Obasanjo, Clark and the drumbeats of distraction

It would appear that two of Nigeria`s foremost elder statesman Mr. Olusegun Obasanjo Clark and Mr. Edwin Kiagbodo Clark have bones to pick with Nigeria and the Niger-Delta respectively.

The two men, one in his 90s and the other in his 80s, recently crossed swords, coming at each other with such ferocity as to exhume the ghosts of Nigeria`s thorny tryst with its twisted federalism. At the heart of the verbal duel was oil. With the finger of Nigeria`s Niger Delta region stained by oil, experience has shown that it is impossible for one finger to be stained by oil with the others remaining stain-free.

In 1999, after 28 years of military rule which betrayed the most farcical foibles of military folly, Nigeria triumphantly returned to democracy. If the epochal moment was bittersweet, it was for the fact that the military marching in lockstep with the Peoples Democratic Party packaged one of their own, Mr. Olusegun Obasanjo, a former military president, to govern the country. History records his performance in bold, loud strokes.

For Mr. Edwin Clark, providence pitched a peach at him in 2010 when Mr. Goodluck Jonathan, from his minority Ijaw ethnic group improbably became president of the country. Throughout Mr. Jonathan`s presidency, Mr. Clark who was like a father to the mild-mannered teacher from Otuoke was a vocal presence who had his ears. All who sought an audience with the President knew to go through Mr. Clark or the president `s wife who was said to charge millions of naira for her facilitatory services.

Today, Mr. Olusegun Obasanjo, Mr. Goodluck Jonathan, his wife and Mr. Edwin Clark are knee-deep in political irrelevance, with Mr. Goodluck Jonathan especially having unexpectedly exited the halls of power.

The unfeeling and unflinching ruthlessness of the transience of power is perhaps its most enduring gifts. Operating without any conscience whatsoever, the tables of power are always ever so swift to turn with the eagerness of the shoe to get on the other leg catching the clay of foot unawares.

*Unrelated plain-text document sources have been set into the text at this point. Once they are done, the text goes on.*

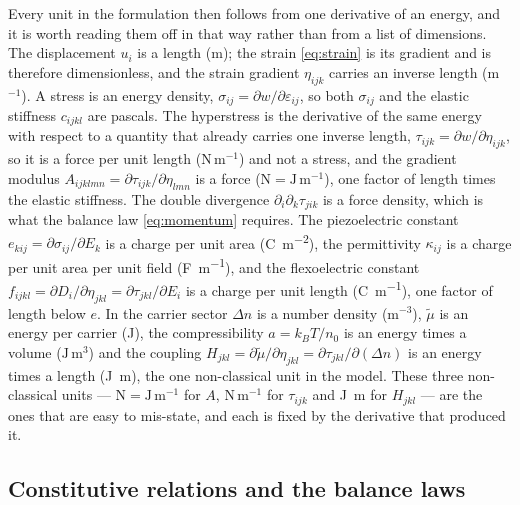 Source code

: Every unit in the formulation then follows from one derivative of an energy, and
it is worth reading them off in that way rather than from a list of dimensions.
The displacement $u_i$ is a length (m); the strain \eqref{eq:strain} is its
gradient and is therefore dimensionless, and the strain gradient $\eta_{ijk}$
carries an inverse length (m$^{-1}$).  A stress is an energy density,
$\sigma_{ij}=\partial w/\partial\varepsilon_{ij}$, so both $\sigma_{ij}$ and the
elastic stiffness $c_{ijkl}$ are pascals.  The hyperstress is the derivative of
the same energy with respect to a quantity that already carries one inverse
length, $\tau_{ijk}=\partial w/\partial\eta_{ijk}$, so it is a force per unit
length ($\mathrm{N\,m^{-1}}$) and not a stress, and the gradient modulus
$A_{ijklmn}=\partial\tau_{ijk}/\partial\eta_{lmn}$ is a force
($\mathrm{N}=\mathrm{J\,m^{-1}}$), one factor of length times the elastic stiffness.  The double
divergence $\partial_i\partial_k\tau_{jik}$ is a force density, which is what
the balance law \eqref{eq:momentum} requires.  The piezoelectric constant
$e_{kij}=\partial\sigma_{ij}/\partial E_k$ is a charge per unit area
(\si{\coulomb\per\square\metre}), the permittivity $\kappa_{ij}$ is a charge
per unit area per unit field (\si{\farad\per\metre}), and the flexoelectric
constant $f_{ijkl}=\partial D_i/\partial\eta_{jkl}=\partial\tau_{jkl}/\partial
E_i$ is a charge per unit length (\si{\coulomb\per\metre}), one factor of
length below $e$.  In the carrier sector $\Delta n$ is a number density
(m$^{-3}$), $\widetilde\mu$ is an energy per carrier (J), the compressibility
$a=k_BT/n_0$ is an energy times a volume ($\mathrm{J\,m^{3}}$) and the
coupling $H_{jkl}=\partial\widetilde\mu/\partial\eta_{jkl}=\partial\tau_{jkl}/
\partial(\Delta n)$ is an energy times a length (\si{\joule\metre}), the one
non-classical unit in the model.  These three non-classical units ---
$\mathrm{N}=\mathrm{J\,m^{-1}}$ for $A$, $\mathrm{N\,m^{-1}}$ for $\tau_{ijk}$ and
\si{\joule\metre} for $H_{jkl}$ --- are the ones that are easy to mis-state, and
each is fixed by the derivative that produced it.


\subsection{Constitutive relations and the balance laws}
\label{sec:governing_constitutive}
\label{sec:governing_balance}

Thus, with both men having lost their political relevance and perhaps with the familiarly distressing challenges of old age setting in, they have elected to distract Nigerians by pounding decrepit drums which emit jarringly discordant notes.

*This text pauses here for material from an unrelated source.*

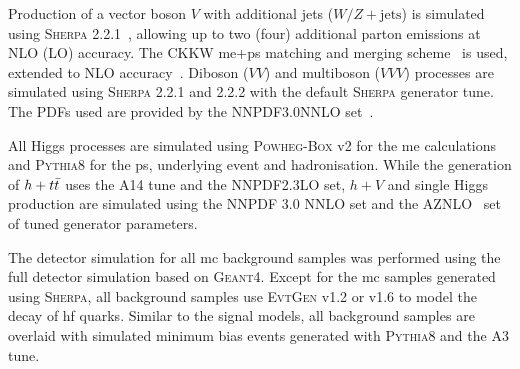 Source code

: Production of a vector boson $V$ with additional jets ($W/Z+\mathrm{jets}$) is simulated using \textsc{Sherpa} 2.2.1~\cite{Gleisberg:2008ta,Bothmann:2019yzt}, allowing up to two (four) additional parton emissions at NLO (LO) accuracy. The CKKW \gls{me}+\gls{ps} matching and merging scheme~\cite{Hoeche:2009rj,Catani:2001cc} is used, extended to NLO accuracy~\cite{Hoeche:2012yf}. Diboson ($VV$) and multiboson ($VVV$) processes are simulated using \textsc{Sherpa} 2.2.1 and 2.2.2 with the default \textsc{Sherpa} generator tune. The \glspl{PDF} used are provided by the NNPDF3.0NNLO set~\cite{Ball:2014uwa}.

All Higgs processes are simulated using \textsc{Powheg-Box} v2 for the \gls{me} calculations and \textsc{Pythia8} for the \gls{ps}, underlying event and hadronisation. While the generation of $h+t\bar{t}$ uses the A14 tune and the NNPDF2.3LO set, $h+V$ and single Higgs production are simulated using the NNPDF 3.0 NNLO set and the AZNLO~\cite{ATL-PHYS-PUB-2013-017} set of tuned generator parameters.

The detector simulation for all \gls{mc} background samples was performed using the full detector simulation based on \textsc{Geant4}. Except for the \gls{mc} samples generated using \textsc{Sherpa}, all background samples use \textsc{EvtGen} v1.2 or v1.6 to model the decay of \gls{hf} quarks. Similar to the signal models, all background samples are overlaid with simulated minimum bias events generated with \textsc{Pythia8} and the A3 tune.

What have both men contributed so far to the Nigerian project especially as it bothers on dousing the deep-seated tension in the Niger-Delta once and for all? What have both men as elder statesmen done to quell the disturbances convulsing the country?

Apart from the occasional self-serving noise, what have so-called elder statesmen some of whom have complicated the country`s challenges, done to thicken the adhesive holding the country together?

The politics of oil in Nigeria has always provided too many flashpoints for a country that is always on edge. The many flash points all spring from mismanagement – mismanagement of the oil resources and the petrodollars which flow therefrom.

This mismanagement has been at its ugliest in the seeming abandonment of the Niger Delta itself. But abandonment may be too strong a word for that which ails the Niger Delta because what ails the region is as much a product of the dereliction of its own governments as the government of Nigeria.

The region may be in Nigeria and the oil in the region may belong to Nigeria, but the deprivations and depredations the region has suffered are absolutely shocking to put it mildly.

Does Mr. Olusegun Obasanjo hate the Niger Delta as suggested by Mr. Clark? The good people of Odi in Bayelsa State may be better placed to answer this question. Does the oil in the Niger Delta belong to Nigeria? The framers of Nigeria`s twisted constitution, Nigerian presidents past and present and the governors of states in the Niger Delta past and present cannot escape complicity in the epic injustice which has manifested in the shocking neglect of the goose that lays the golden eggs used to fatten Nigeria.

But Nigerians cannot be deceived by the glint and glamour of verbal daggers. Shall the wolf now be considered a wallaby simply because it has lost some of its lupine lethality? The thorny oil question of the Niger Delta has always been one of leadership and in that wise, past and present presidents of Nigeria and past and present governors of states in the Niger Delta have failed the country and the region.  Those who worked closely with them also share in their failures.

If they had shown sensitivity and sapience, Nigeria would not have become the wilderness it is today; It would not have been so battered by the wind of acrimony, poverty and insecurity. It would not be drawing the howls of wolves disguised as voices crying in the wilderness.

Oil flows out from the Niger-Delta to oil the rusty wheels of the country, yet, the children of the region drink oil-polluted water and breathe oil-polluted air. Blood has co-mingled with oil many times to leave the country stained in scarlet fashion. The blood of Ken Saro- Wiwa and the slain Ogoni activists will continue to haunt Nigeria.

What the Niger Delta needs is justice. It can do without the drumbeats of distraction coming from worn-out war drums pounded by war mongers who pose as nationalists.